• **TASK BRIEF**
Your response should be a copy of each line in the listing below that includes the word "defined".

• **SOURCE DATA**
::::::::::

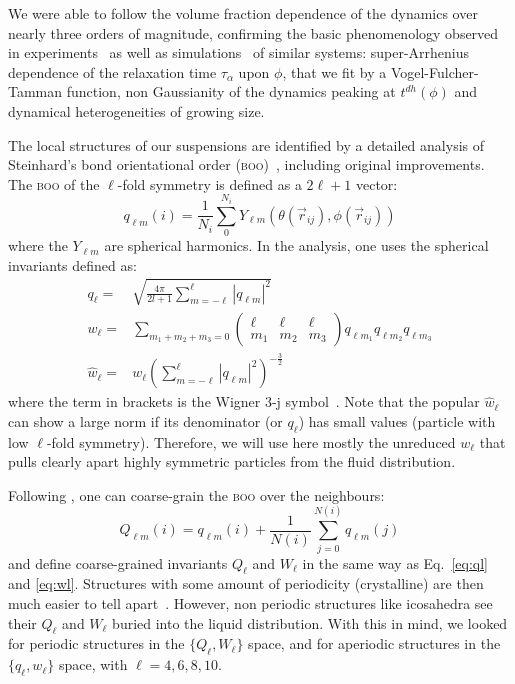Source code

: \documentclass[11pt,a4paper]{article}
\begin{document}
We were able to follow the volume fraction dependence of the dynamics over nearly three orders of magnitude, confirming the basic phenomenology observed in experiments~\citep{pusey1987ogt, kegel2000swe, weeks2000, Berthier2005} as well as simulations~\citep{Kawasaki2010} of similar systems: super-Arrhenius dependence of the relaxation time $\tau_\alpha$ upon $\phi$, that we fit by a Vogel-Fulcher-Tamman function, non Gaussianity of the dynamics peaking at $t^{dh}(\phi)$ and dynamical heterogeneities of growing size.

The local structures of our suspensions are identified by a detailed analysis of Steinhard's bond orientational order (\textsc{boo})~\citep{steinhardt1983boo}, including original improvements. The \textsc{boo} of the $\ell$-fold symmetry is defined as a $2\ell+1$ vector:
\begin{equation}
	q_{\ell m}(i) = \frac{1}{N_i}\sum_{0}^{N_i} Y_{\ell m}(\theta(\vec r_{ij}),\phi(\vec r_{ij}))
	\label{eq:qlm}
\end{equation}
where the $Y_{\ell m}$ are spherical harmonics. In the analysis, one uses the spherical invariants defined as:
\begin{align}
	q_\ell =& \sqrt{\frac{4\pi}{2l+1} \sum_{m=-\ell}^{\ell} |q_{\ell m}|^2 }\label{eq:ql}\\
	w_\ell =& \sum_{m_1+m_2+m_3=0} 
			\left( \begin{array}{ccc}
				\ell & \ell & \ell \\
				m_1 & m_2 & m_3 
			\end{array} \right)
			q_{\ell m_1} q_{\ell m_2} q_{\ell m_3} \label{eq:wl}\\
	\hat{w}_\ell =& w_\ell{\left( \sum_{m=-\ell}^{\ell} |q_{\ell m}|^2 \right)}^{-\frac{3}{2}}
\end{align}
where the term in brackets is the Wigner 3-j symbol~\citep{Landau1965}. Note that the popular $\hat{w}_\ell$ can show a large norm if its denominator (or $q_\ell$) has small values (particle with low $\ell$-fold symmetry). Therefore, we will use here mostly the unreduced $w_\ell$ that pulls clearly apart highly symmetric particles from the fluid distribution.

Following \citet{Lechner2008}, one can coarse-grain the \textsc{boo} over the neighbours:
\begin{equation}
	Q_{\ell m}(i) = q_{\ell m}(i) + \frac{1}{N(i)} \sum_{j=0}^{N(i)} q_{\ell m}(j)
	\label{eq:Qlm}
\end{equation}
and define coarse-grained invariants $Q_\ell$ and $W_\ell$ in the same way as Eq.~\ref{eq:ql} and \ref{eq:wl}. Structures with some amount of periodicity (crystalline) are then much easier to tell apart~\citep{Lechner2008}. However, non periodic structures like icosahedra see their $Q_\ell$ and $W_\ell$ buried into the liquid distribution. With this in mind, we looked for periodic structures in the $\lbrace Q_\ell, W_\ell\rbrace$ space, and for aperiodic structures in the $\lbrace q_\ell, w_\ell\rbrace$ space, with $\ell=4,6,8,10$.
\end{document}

::::::::::

• **ANSWER SECTION**
The local structures of our suspensions are identified by a detailed analysis of Steinhard's bond orientational order (\textsc{boo})~\citep{steinhardt1983boo}, including original improvements. The \textsc{boo} of the $\ell$-fold symmetry is defined as a $2\ell+1$ vector:
where the $Y_{\ell m}$ are spherical harmonics. In the analysis, one uses the spherical invariants defined as:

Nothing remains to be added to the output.